どこか虚ろな眼差しは、オウランを捉え、しかしオウランをすり抜けていく。
疲れたような表情で女が小さく微笑んだ。
「…これがこの子の真実、ねえ、我が君。黒い太陽の巫女姫が、皆々、囚われるこの思い。…願っても誰も叶えてくれぬ。願ってもむなしくなる思いに、過去、いずれの巫女姫もぼろぼろになりましたわ。愛しい男に食べて欲しいと願うのは、いけないことなの?ひとつになりたいと願う事は、そんなにも、愚かなの?己が存在の不確かさに嘆くのは当たり前でしょう?知らぬ間にここに飛ばされて、何時また、飛ばされるかも知れぬ、己が立つ場の不確さ!ただ精神がやせ細っていくの。不安は不安を呼び、何時この世界から解き放たれるのかも知らずに怯える毎日…。
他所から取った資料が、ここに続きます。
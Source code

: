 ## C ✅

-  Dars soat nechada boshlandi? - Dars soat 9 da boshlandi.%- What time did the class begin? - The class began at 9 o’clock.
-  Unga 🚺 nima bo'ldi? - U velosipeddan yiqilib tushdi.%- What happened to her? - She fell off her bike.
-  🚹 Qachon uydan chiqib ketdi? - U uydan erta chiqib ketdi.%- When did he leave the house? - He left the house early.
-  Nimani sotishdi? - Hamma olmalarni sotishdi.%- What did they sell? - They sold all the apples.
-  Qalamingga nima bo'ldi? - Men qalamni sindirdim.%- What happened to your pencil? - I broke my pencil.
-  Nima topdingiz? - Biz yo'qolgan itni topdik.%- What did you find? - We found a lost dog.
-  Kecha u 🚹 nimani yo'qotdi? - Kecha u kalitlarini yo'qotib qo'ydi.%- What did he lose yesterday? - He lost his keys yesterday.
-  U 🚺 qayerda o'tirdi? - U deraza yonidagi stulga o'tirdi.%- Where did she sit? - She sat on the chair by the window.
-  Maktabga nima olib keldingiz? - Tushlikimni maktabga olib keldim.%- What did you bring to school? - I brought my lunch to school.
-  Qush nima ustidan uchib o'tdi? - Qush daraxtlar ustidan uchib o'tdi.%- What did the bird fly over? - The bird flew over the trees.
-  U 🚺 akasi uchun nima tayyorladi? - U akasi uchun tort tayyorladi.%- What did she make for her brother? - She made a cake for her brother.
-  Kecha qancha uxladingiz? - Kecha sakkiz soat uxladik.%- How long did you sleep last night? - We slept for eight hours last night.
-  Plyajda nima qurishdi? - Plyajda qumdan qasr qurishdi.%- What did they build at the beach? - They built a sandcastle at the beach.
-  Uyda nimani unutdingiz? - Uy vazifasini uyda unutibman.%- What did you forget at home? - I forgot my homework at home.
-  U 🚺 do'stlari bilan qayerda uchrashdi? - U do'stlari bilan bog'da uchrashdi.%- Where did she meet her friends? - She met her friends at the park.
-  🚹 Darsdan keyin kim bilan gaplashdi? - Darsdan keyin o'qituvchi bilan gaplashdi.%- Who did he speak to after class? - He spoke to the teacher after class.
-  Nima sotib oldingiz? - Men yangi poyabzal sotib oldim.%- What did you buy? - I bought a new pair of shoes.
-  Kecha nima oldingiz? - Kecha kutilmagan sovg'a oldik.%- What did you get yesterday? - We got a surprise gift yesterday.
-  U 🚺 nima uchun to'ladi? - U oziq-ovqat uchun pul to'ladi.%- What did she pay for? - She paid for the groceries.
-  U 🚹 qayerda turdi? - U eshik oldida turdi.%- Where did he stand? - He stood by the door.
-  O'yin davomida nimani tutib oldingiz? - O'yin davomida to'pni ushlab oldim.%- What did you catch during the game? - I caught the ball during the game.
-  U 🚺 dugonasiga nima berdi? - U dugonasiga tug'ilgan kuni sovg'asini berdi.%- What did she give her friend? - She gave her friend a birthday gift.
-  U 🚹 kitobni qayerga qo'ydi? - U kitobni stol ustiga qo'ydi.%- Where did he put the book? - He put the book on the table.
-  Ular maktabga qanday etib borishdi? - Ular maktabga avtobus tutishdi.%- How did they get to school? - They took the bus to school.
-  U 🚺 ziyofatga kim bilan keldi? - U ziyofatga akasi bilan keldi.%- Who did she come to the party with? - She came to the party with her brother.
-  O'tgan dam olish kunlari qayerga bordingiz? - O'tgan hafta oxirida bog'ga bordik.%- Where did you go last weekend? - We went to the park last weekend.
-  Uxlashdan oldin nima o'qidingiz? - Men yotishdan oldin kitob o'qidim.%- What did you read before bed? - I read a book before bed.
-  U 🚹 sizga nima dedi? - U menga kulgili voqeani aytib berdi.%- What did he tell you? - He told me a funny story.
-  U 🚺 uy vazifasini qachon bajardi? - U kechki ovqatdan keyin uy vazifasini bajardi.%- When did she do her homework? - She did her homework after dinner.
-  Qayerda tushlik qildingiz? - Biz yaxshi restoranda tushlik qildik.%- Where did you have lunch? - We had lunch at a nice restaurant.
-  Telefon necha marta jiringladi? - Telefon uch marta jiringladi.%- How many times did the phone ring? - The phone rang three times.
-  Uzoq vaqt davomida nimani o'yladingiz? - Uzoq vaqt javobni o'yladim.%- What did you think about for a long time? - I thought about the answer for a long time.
新たな巫女姫に寄り添うも、また私の妄執に染まってしまう…。もう、見たくないのです。悲しみに打ちひしがれる娘も、我が君も。願いを飲み込み、その身を流されるままにした、過去の自分も!」
チヒロの顔で、チヒロの声で、巫女姫の声が音を立てて響く。
引き裂き、引きちぎり、眼前にその心を晒し。我とわが身を喰らい尽くそうとする。
ああ。狂う。
だが。
なおも、巫女姫は叫ぶ。心のままに、閉じ込めた思いを。
「ここに、いたいのです!
我らは、巫女姫は、ここに、あなた達の元に、ただ、ずっと一緒に、そばに、いたいのです、我が君…なぜ、なぜ、叶えてくれなかったのですか!私の望みは、ただひとつ。
貴方の、側に…いたかっただけなのに!!!!!」
声が、胸を打つ。
過去、いかなる巫女姫も囚われた、存在の不確かさがもたらした、間違った思いに、歪んでしまった愛情に、……身が震えた。
声もなく、チヒロをかき抱いた。
暴れるチヒロを、巫女姫を、かき抱く事しか、出来なかった。
闇が、堕ちて来る。
その闇に、囚われそうになった時、かかる声がした。
「…やれやれ、末裔までが、闇に囚われて如何する!」
圧倒的な光に射抜かれて、目の前が、白くなった。